Supõe que somos apenas responsáveis por nós mesmos, escapando-nos o que, aparentemente, não pertence às nossas obrigações, como trabalhar, ganhar dinheiro, cuidar da família, da casa, do cachorro e do carro. “Não tenho culpa se ‘essa gente’ não quer trabalhar e ser como eu sou.”

Quantas vezes ouvimos: “Lutei muito, me fiz por mim mesmo, me esforcei”, coisas que põem o falante no pedestal do exemplo e da virtude. Mesmo a dureza em tratar o outro adquire o álibi de lição: “Não dou moleza porque senão ‘essa gente’ não aprende.”

Significa ainda que a única responsabilidade de cada um seria o “vencer na vida” individual, excluindo qualquer dever coletivo, a não ser, talvez, o de mostrar-se como modelo. E o “leve para casa” tem uma consequência suplementar: a de que a decorrência dos movimentos generosos da alma é a ação individual. Sentimentalismo bondoso resolve-se com esmola. Ou então, adote.

Decorre daí uma crítica frequente que se ouve, dirigida à “esquerda”, ou “comunistas”, ou “socialistas”, ou “petistas”, na ignorância crassa destes nossos tempos tristes, ignorância que iguala todas essas palavras como sinônimos intercambiáveis.

A crítica é a seguinte: “É de esquerda, mas viaja para Paris”. Ou então: gosta de vinhos bons, come em restaurantes finos, compra roupas caras —e o leitor poderá, se quiser, continuar essa lista fácil. Ou seja, se alguém é de esquerda, deveria levar a vida de Madre Teresa de Calcutá, que tão belamente se consagrou aos pobres.

O curioso é que, no passado, partidos de esquerda tiveram atitudes de algum modo semelhantes.

Patrícia Galvão conta, no arrebatado “Paixão Pagu” (Agir, 2005), como o Partido Comunista obrigou a submissa militante que ela foi por um período a recusar emprego na Agência Brasileira de Notícias e no Diário da Noite: “Hesitava entre os dois quando, à noite, na reunião, ouvi a oposição absoluta daqueles a quem devia obedecer. —Nada de jornal. Nada de trabalho intelectual. Se quiser trabalhar pelo partido, terá que admitir a proletarização”, ordenaram-lhe. 

Antes, ela já se empregara numa fábrica de tecelagem em Santos (SP). Em seguida, tentou ser empregada doméstica, depois lanterninha num cinema, enfim metalúrgica: “Por intermédio de um companheiro, entrei na metalurgia. Fantasiei-me de fato de operária. Com meu avental xadrez, com as mãos feridas, o rosto negro de pó, fui considerada comunista sincera.” 

Na China, a partir de 1966, a “Grande Revolução Cultural Proletária”, com seu projeto de unificar trabalho manual e intelectual, foi uma tragédia fatídica para um número enorme dos que atuavam no campo da cultura. Na União Soviética de Stálin, a terrível acusação de “desviacionismo burguês” foi instrumento fortíssimo de pressão e de controle.
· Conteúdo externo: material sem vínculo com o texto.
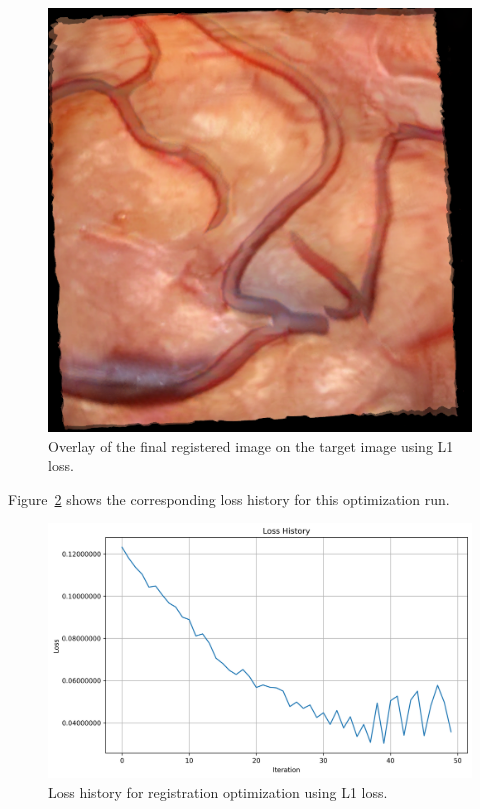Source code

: \begin{figure}[htpb]
  \centering
  \includegraphics[scale=0.5]{figures/l1/alignment_overlay.png}
  \caption[Registration result with L1 loss]{Overlay of the final registered image on the target image using L1 loss.}
  \label{fig:l1_overlay}
\end{figure}

Figure~\ref{fig:l1_history} shows the corresponding loss history for this optimization run.

\begin{figure}[htpb]
  \centering
  \includegraphics[scale=0.65]{figures/l1/loss_history.png}
  \caption[Loss history for L1 optimization]{Loss history for registration optimization using L1 loss.}
  \label{fig:l1_history}
\end{figure}

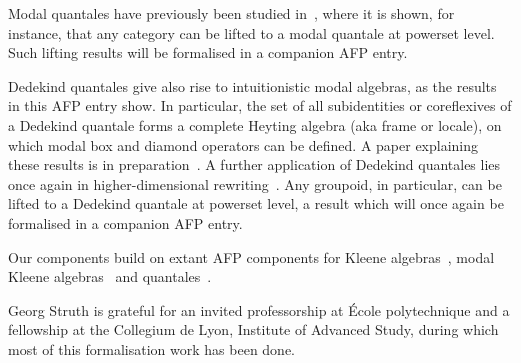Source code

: \documentclass[11pt,a4paper]{article}
\begin{document}
  Modal quantales have previously been studied
  in~\cite{FahrenbergJSZ23}, where it is shown, for instance, that any
  category can be lifted to a modal quantale at powerset level. Such
  lifting results will be formalised in a companion AFP entry.

  Dedekind quantales give also rise to intuitionistic modal algebras,
  as the results in this AFP entry show. In particular, the set of all
  subidentities or coreflexives of a Dedekind quantale forms a
  complete Heyting algebra (aka frame or locale), on which modal box
  and diamond operators can be defined. A paper explaining these
  results is in preparation~\cite{PousS23}. A further application of
  Dedekind quantales lies once again in higher-dimensional
  rewriting~\cite{CalkGMS22,CalkMPS23}. Any groupoid, in particular,
  can be lifted to a Dedekind quantale at powerset level, a result
  which will once again be formalised in a companion AFP entry.

  Our components build on extant AFP components for Kleene
  algebras~\cite{ArmstrongSW13}, modal Kleene
  algebras~\cite{GomesGHSW16} and quantales~\cite{Struth18}.

  \vspace{\baselineskip}

  Georg Struth is grateful for an invited professorship at École
  polytechnique and a fellowship at the Collegium de Lyon, Institute
  of Advanced Study, during which most of this formalisation work
  has been done.





\end{document}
Esses excessos do passado subsistem apenas, hoje, no patrulhamento autoritário de alguns grupos, a serem combatidos com força e sem discussão. Tanto na direita ferina quanto na esquerda dogmática, o descrédito oferecido por uma vida confortável ou, se quiser, de classe média, é um despautério.

A convicção de que todos devem ter o direito de viver com dignidade e bem-estar não exige que alguém se torne um missionário da caridade, renunciando aos bens deste mundo. Exige a consciência de que cada um é responsável por toda a coletividade, em particular pelos mais vulneráveis. 
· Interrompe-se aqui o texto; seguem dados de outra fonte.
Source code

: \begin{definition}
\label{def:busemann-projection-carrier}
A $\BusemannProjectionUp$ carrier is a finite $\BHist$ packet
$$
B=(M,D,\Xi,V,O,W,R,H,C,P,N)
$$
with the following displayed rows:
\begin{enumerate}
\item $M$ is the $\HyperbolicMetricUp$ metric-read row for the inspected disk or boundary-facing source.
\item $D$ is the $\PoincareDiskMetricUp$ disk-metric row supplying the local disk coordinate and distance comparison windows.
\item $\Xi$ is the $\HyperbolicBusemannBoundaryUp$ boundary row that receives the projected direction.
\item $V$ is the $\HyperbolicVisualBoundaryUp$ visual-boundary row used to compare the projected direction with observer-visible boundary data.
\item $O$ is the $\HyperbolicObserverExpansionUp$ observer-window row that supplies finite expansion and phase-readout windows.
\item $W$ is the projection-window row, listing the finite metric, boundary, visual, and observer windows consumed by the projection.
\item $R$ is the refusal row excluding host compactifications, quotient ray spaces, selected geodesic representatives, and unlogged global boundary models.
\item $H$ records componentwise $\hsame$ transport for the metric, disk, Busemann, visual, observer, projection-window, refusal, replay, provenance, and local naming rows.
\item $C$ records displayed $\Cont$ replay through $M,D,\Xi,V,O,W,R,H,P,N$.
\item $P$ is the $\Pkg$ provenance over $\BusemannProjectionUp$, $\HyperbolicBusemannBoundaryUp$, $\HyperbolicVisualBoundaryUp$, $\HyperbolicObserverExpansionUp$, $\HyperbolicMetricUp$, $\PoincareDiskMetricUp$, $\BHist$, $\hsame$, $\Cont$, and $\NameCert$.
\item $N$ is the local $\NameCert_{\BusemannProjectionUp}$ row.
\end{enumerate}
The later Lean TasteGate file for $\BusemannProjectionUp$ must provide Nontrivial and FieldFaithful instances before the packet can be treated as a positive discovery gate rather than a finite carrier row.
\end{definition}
Os índices do IBGE mostram uma fenomenal concentração de riqueza dentro da sociedade brasileira: muitíssimo para muito poucos e quase nada para a maioria imensa. Isso é verdade também para o resto da humanidade.
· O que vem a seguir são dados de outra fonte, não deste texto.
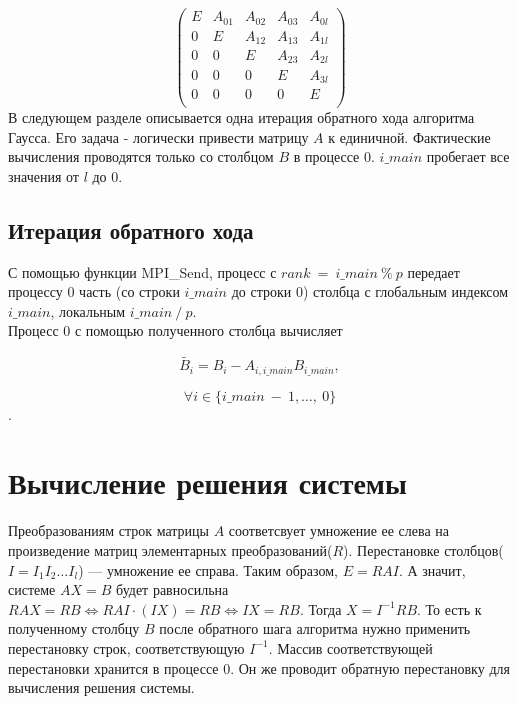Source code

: \documentclass[11pt]{article}
\newcommand{\w}{\widetilde}
\begin{document}
$$\begin{pmatrix}
E		& A_{01}	& A_{02}	& A_{03} & A_{0l}\\
0		& E			& A_{12}	& A_{13} & A_{1l}\\
0		& 0			& E			& A_{23} & A_{2l}\\
0		& 0			& 0			& E 	 & A_{3l}\\
0		& 0 		& 0			& 0 	 & E\\
\end{pmatrix}$$
В следующем разделе описывается одна итерация обратного хода алгоритма Гаусса. Его задача - логически привести матрицу $A$ к единичной. Фактические вычисления проводятся только со столбцом $B$ в процессе $0$. $i\_main$ пробегает все значения от $l$ до $0$.
\subsection{Итерация обратного хода}
С помощью функции MPI\_Send, \label{itm:backward}процесс с $rank\ =\ i\_main\ \%\ p$ передает процессу $0$  часть (со строки $i\_main$ до строки $0$) столбца с глобальным индексом $i\_main$, локальным $i\_main\ /\ p$.
\\
Процесс $0$ с помощью полученного столбца вычисляет

$$\w{B_i} = B_i - A_{i,i\_main}B_{i\_main},$$

$$\forall i \in \{i\_main\ -\ 1,\ldots ,\ 0\}$$.
\newpage
\enlargethispage{11\baselineskip}
\section{Вычисление решения системы}
Преобразованиям строк матрицы $A$ соответсвует умножение ее слева на произведение матриц элементарных преобразований($R$). Перестановке столбцов($I=I_1I_2\ldots I_l$) --- умножение ее справа.
Таким образом, $E = RAI$. А значит, системе $AX=B$ будет равносильна $RAX=RB \Leftrightarrow RAI\cdot (IX)= RB \Leftrightarrow IX=RB.$ Тогда $X = I^{-1}RB$. То есть к полученному столбцу $B$ после обратного шага алгоритма нужно применить перестановку строк, соответствующую $I^{-1}$.
Массив соответствующей перестановки хранится в процессе $0$. Он же проводит обратную перестановку для вычисления решения системы.
\end{document}
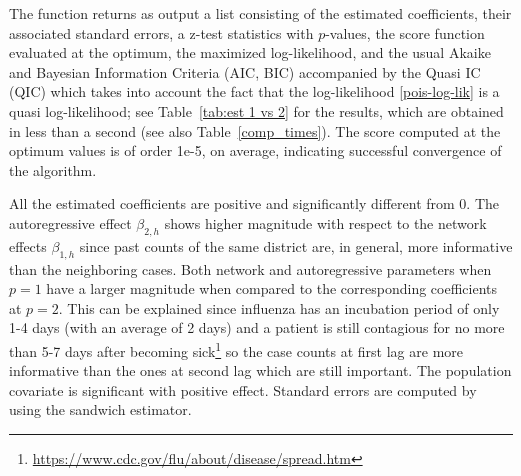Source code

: The function  returns as output a list consisting of  the estimated coefficients, their associated standard errors, a z-test statistics with $p$-values, the score function evaluated at the optimum, the maximized log-likelihood, and the usual Akaike and Bayesian Information Criteria (AIC, BIC) accompanied by  the Quasi IC (QIC) \citep{pan2001} which takes into account the fact that the log-likelihood \eqref{pois-log-lik} is a quasi log-likelihood; see  Table~\ref{tab:est 1 vs 2} for the results, which are obtained in less than a  second (see also Table~\ref{comp_times}). The score computed at the optimum values is of order 1e-5, on average, indicating  successful convergence of the algorithm.


\begin{table}[ht]
	
	\centering
	\caption{Estimation of linear PNAR model \eqref{pnar_pq} for $p=1,2$ and $Z =$ . 
		Standard errors of coefficients are given in parentheses.}
	\label{tab:est 1 vs 2}
\end{table}
All the estimated coefficients are positive and significantly different from 0. The autoregressive effect $\beta_{2,h}$ shows  higher magnitude with respect to the network effects $\beta_{1,h}$ since  past counts of the same district are, in general, more informative than the neighboring  cases.
Both  network and autoregressive parameters when $p=1$ have a larger  magnitude when compared  to the corresponding coefficients at $p=2$. This can be explained since influenza has an incubation period of only 1-4 days (with an average of 2 days) and a patient is still contagious for no more than 5-7 days after becoming sick\footnote{\href{https://www.cdc.gov/flu/about/disease/spread.htm}{https://www.cdc.gov/flu/about/disease/spread.htm}} so the case counts at first lag are more informative  than the ones at second lag which are still important. 
The population covariate is  significant with positive effect.  Standard errors are computed by using the sandwich estimator.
Desse modo, tentar se opor, com os meios que cada um possui, contra essa situação de gigantesco desequilíbrio, a mim me parece apenas uma questão de bom senso. Ninguém deveria viver com as migalhas que os ricos e super-ricos dignam-se a conceder aos mais pobres. Numa situação como essa, cada vez mais o princípio de justiça social desaparece. Como se esvai qualquer princípio, pretensamente virtuoso e esforçado, de meritocracia.

O próprio trabalho deveria ser uma escolha, e não uma obrigação. Se alguém não deseja investir sua vida no trabalho, seja porque não encontra nele satisfação pessoal, seja porque não vê interesse em consumir ou acumular, deveria ter, ao menos, o necessário para viver de maneira decente.